Data extract: Begin
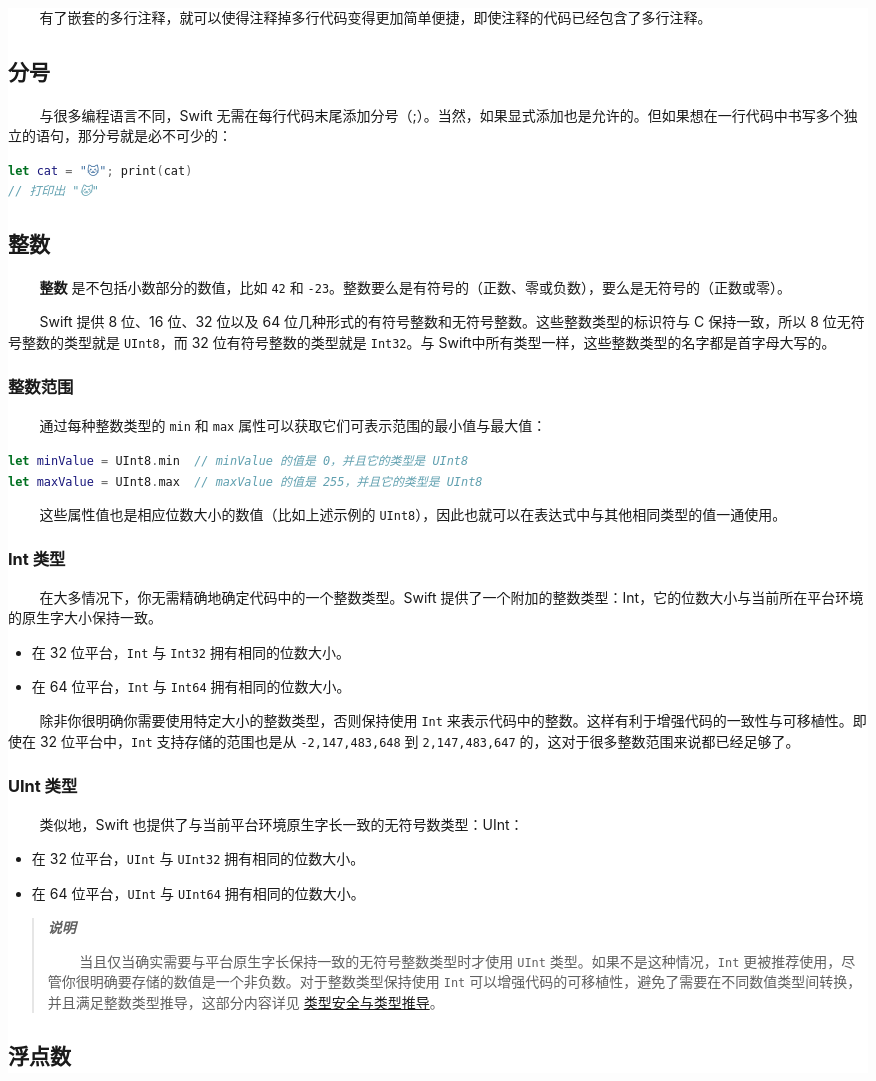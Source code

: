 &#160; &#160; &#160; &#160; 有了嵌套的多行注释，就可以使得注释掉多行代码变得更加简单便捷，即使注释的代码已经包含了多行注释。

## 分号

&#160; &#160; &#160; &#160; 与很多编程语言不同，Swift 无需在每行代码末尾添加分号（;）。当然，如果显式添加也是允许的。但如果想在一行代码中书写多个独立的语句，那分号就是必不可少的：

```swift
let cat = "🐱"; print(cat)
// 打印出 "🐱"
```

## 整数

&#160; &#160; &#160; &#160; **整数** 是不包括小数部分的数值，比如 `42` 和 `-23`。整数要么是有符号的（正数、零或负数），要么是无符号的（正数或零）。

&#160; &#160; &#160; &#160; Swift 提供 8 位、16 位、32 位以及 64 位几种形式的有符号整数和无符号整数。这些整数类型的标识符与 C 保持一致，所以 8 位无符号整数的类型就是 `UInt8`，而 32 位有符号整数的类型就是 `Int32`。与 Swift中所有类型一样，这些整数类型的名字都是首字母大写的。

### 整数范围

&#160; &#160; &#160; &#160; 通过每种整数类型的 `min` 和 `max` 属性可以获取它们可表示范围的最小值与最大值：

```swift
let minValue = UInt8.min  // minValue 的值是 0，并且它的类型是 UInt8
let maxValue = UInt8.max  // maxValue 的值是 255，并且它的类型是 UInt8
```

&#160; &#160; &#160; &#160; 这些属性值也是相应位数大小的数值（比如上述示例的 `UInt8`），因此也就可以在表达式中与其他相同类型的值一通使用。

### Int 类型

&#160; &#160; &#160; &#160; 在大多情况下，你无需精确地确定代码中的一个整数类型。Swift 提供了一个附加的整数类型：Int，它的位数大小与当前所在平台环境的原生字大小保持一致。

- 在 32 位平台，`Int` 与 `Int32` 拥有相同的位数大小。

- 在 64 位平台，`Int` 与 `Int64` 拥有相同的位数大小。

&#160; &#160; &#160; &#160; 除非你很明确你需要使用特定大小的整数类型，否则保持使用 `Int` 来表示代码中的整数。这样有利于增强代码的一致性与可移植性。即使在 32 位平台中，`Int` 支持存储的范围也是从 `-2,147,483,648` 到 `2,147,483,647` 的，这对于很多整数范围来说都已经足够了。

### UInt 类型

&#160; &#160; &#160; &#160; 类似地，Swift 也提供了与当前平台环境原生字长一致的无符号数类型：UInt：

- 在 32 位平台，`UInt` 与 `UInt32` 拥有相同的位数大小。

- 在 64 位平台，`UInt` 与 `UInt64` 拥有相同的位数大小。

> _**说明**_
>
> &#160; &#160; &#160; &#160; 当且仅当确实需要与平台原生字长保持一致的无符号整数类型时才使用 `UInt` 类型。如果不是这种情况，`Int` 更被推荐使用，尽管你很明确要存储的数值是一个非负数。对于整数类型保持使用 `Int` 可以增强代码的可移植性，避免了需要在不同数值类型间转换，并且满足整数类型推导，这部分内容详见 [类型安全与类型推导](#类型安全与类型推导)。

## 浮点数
Data extract: End
_What you have to do_.
The expected answer is the listing above, duplicated exactly, with its pictures removed.

_Reply_.
Source code

: &#160; &#160; &#160; &#160; 有了嵌套的多行注释，就可以使得注释掉多行代码变得更加简单便捷，即使注释的代码已经包含了多行注释。

## 分号

&#160; &#160; &#160; &#160; 与很多编程语言不同，Swift 无需在每行代码末尾添加分号（;）。当然，如果显式添加也是允许的。但如果想在一行代码中书写多个独立的语句，那分号就是必不可少的：

```swift
let cat = "🐱"; print(cat)
// 打印出 "🐱"
```

## 整数

&#160; &#160; &#160; &#160; **整数** 是不包括小数部分的数值，比如 `42` 和 `-23`。整数要么是有符号的（正数、零或负数），要么是无符号的（正数或零）。

&#160; &#160; &#160; &#160; Swift 提供 8 位、16 位、32 位以及 64 位几种形式的有符号整数和无符号整数。这些整数类型的标识符与 C 保持一致，所以 8 位无符号整数的类型就是 `UInt8`，而 32 位有符号整数的类型就是 `Int32`。与 Swift中所有类型一样，这些整数类型的名字都是首字母大写的。

### 整数范围

&#160; &#160; &#160; &#160; 通过每种整数类型的 `min` 和 `max` 属性可以获取它们可表示范围的最小值与最大值：

```swift
let minValue = UInt8.min  // minValue 的值是 0，并且它的类型是 UInt8
let maxValue = UInt8.max  // maxValue 的值是 255，并且它的类型是 UInt8
```

&#160; &#160; &#160; &#160; 这些属性值也是相应位数大小的数值（比如上述示例的 `UInt8`），因此也就可以在表达式中与其他相同类型的值一通使用。

### Int 类型

&#160; &#160; &#160; &#160; 在大多情况下，你无需精确地确定代码中的一个整数类型。Swift 提供了一个附加的整数类型：Int，它的位数大小与当前所在平台环境的原生字大小保持一致。

- 在 32 位平台，`Int` 与 `Int32` 拥有相同的位数大小。

- 在 64 位平台，`Int` 与 `Int64` 拥有相同的位数大小。

&#160; &#160; &#160; &#160; 除非你很明确你需要使用特定大小的整数类型，否则保持使用 `Int` 来表示代码中的整数。这样有利于增强代码的一致性与可移植性。即使在 32 位平台中，`Int` 支持存储的范围也是从 `-2,147,483,648` 到 `2,147,483,647` 的，这对于很多整数范围来说都已经足够了。

### UInt 类型

&#160; &#160; &#160; &#160; 类似地，Swift 也提供了与当前平台环境原生字长一致的无符号数类型：UInt：

- 在 32 位平台，`UInt` 与 `UInt32` 拥有相同的位数大小。

- 在 64 位平台，`UInt` 与 `UInt64` 拥有相同的位数大小。

> _**说明**_
>
> &#160; &#160; &#160; &#160; 当且仅当确实需要与平台原生字长保持一致的无符号整数类型时才使用 `UInt` 类型。如果不是这种情况，`Int` 更被推荐使用，尽管你很明确要存储的数值是一个非负数。对于整数类型保持使用 `Int` 可以增强代码的可移植性，避免了需要在不同数值类型间转换，并且满足整数类型推导，这部分内容详见 [类型安全与类型推导](#类型安全与类型推导)。

## 浮点数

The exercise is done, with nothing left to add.